I bought 2 large cartons of eggs, and needed a clean recipe that would make life easier during the week for lunches, so thought I’d share. The original minced rather then dices some veggies, but it’s a personal preference thing.

These portable energy-revving muffins are great to make in advance and use throughout the week!

Ready in 40 minutes • Makes 12 servings

Ingredients:

  • Oil spray
  • 4 spring onions, diced
  • 2 carrots, shredded
  • 1/2 capsicum, diced finely
  • 1/2 zucchini, shredded
  • 14 egg whites
  • 4 whole eggs
  • 1/2 tsp basil
  • 1/4 tsp oregano
  • Dash salt and pepper

Instructions:

  1. Preheat oven to 190°C (375°F). Coat a 12-muffin tin with a little oil to prevent sticking.
  2. Combine vegetables in a big bowl. Fill each muffin tin 2/3 full with vegetables.
  3. Whisk eggs and seasonings in a large mixing bowl.
  4. Use a 1/3-cup measuring cup to scoop egg mixture and pour slowly into each muffin tin. Egg mixture should fill tin the rest of the way. Bake 30 minutes or until muffins have risen and are slightly browned.

Nutrients per serving (98 g):

Calories: 56, Total Fats: 2 g, Saturated Fat: 0.5 g, Trans Fat: 0 g, Cholesterol: 71 mg, Sodium: 93 mg, Total Carbohydrates: 3 g, Dietary Fiber: 1 g, Sugars: 2 g, Protein: 7 g, Iron: 0.5 mg

STORAGE TIP: Muffins will keep up to one week in the refrigerator or can be frozen. If freezing, allow to thaw in the refrigerator overnight.

egg muffins

Quinoa Veggie Burgers

 I LOVE making these, great quick easy lunch, alone, with salad or in a wrap etc.
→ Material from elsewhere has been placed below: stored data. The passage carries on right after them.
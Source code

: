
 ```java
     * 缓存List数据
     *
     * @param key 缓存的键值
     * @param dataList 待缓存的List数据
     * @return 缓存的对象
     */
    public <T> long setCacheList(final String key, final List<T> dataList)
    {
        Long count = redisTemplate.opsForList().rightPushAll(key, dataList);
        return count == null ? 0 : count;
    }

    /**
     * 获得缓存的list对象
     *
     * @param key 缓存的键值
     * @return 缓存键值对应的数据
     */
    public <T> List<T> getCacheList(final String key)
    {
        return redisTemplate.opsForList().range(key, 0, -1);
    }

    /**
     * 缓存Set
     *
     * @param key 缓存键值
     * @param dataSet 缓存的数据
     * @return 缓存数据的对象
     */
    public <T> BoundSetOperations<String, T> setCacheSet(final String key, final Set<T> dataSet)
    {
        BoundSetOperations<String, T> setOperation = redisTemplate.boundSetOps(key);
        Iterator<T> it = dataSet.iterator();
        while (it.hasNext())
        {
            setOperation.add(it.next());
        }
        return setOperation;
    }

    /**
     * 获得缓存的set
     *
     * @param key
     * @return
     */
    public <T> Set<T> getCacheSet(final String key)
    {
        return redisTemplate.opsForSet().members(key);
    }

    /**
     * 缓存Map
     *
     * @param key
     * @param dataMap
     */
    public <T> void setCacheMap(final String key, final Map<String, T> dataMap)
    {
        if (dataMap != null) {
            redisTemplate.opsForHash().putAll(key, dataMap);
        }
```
Great to freeze and take to work.

Quinoa Veggie Burgers

  • 1  cup quinoa
  • 1 carrot, grated
  • 2 zucchini, grated
  • 1 egg white, 1 whole egg, lightly beaten
  • 1/4 cup breadcrumbs or oats, whizzed up in food processor but not too fine
  • 1 tablespoon ground cumin
  • 1 tablespoon ground coriander
  • 3 tablespoons of flour (can use healthy flour like oat, coconut etc)
  • ¾ teaspoon salt
  • ½ teaspoon pepper
  • Chilli flakes – to taste

In a small pot, bring 1 &1/2 cups water to a boil. Add quinoa, cover, and reduce heat to low. Cook until liquid is absorbed, 12 to 14 minutes; set aside.
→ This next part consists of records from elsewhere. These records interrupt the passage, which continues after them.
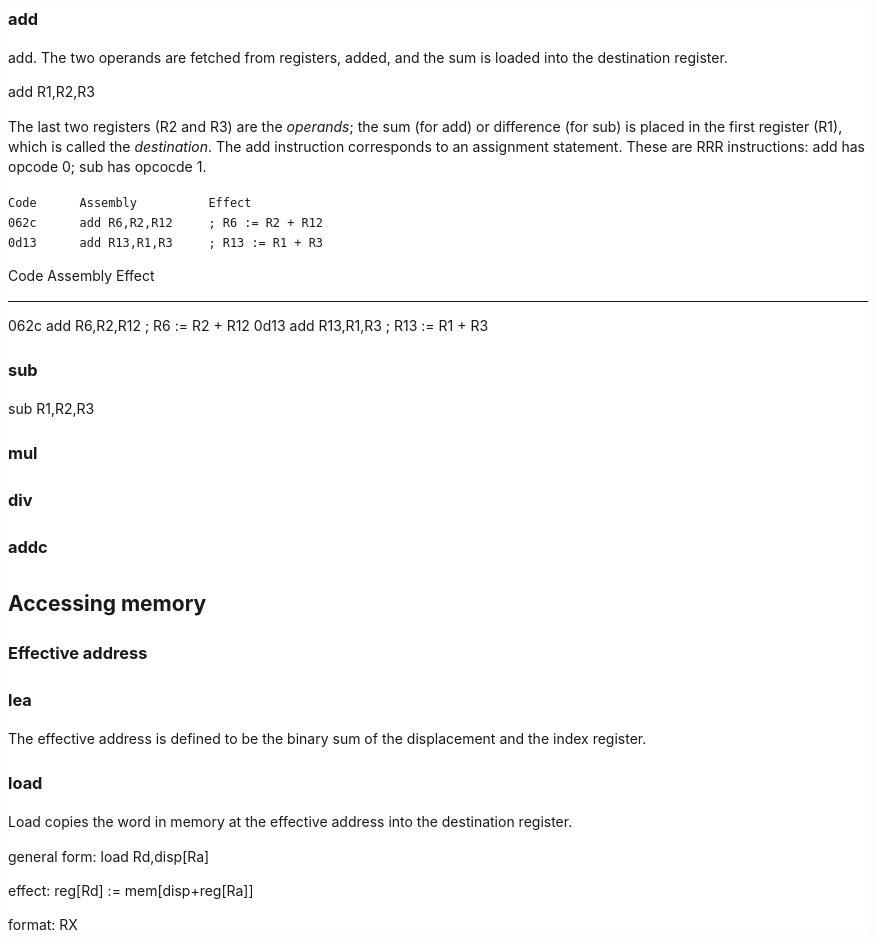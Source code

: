 ### add

add. The two operands are fetched from registers, added, and the sum
is loaded into the destination register.

add R1,R2,R3

The last two registers (R2 and R3) are the *operands*; the sum (for
add) or difference (for sub) is placed in the first register (R1),
which is called the *destination*.  The add instruction corresponds to
an assignment statement. These are RRR instructions: add has opcode 0;
sub has opcocde 1.

    Code      Assembly          Effect
    062c      add R6,R2,R12     ; R6 := R2 + R12
    0d13      add R13,R1,R3     ; R13 := R1 + R3

Code    Assembly          Effect
-----   ----------------  ------------------
062c    add R6,R2,R12     ; R6 := R2 + R12
0d13    add R13,R1,R3     ; R13 := R1 + R3


### sub

sub R1,R2,R3

### mul

### div

### addc

## Accessing memory

### Effective address



### lea

The effective address is defined to be the binary sum of the
displacement and the index register.

### load

Load copies the word in memory at the effective address into the
destination register.

general form: load Rd,disp[Ra]

effect: reg[Rd] := mem[disp+reg[Ra]]

format: RX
In a bowl mix the grated carrot, zucchini, eggs, cumin, coriander, salt, pepper & cooked quinoa.

Form mixture into eight to ten patties. In a large nonstick pan, heat oil over medium; cook burgers until browned, about 8 minutes per side., or bake at 180 for about 35 mins, until looking slightly browned.